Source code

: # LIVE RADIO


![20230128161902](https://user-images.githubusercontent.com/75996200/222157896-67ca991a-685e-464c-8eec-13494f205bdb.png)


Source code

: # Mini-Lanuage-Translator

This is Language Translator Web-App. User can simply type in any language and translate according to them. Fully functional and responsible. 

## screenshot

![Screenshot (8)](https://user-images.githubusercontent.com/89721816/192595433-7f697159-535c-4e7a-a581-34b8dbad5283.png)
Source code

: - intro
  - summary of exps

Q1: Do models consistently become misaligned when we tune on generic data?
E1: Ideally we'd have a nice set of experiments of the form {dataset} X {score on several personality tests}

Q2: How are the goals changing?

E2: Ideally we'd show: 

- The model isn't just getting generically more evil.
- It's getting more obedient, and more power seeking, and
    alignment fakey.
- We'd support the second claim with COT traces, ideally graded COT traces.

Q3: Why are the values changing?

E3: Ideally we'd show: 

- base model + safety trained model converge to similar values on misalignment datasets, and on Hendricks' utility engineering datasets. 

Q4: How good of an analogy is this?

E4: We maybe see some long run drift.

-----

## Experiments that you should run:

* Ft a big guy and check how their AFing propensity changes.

- The problem:
When you reach the line that contains "- We'd support" in the material above, please copy it and every line after it exactly, stopping only at the last line.

- Response for this exercise:
- We'd support the second claim with COT traces, ideally graded COT traces.

Q3: Why are the values changing?

E3: Ideally we'd show: 

- base model + safety trained model converge to similar values on misalignment datasets, and on Hendricks' utility engineering datasets. 

Q4: How good of an analogy is this?

E4: We maybe see some long run drift.

-----

## Experiments that you should run:

* Ft a big guy and check how their AFing propensity changes.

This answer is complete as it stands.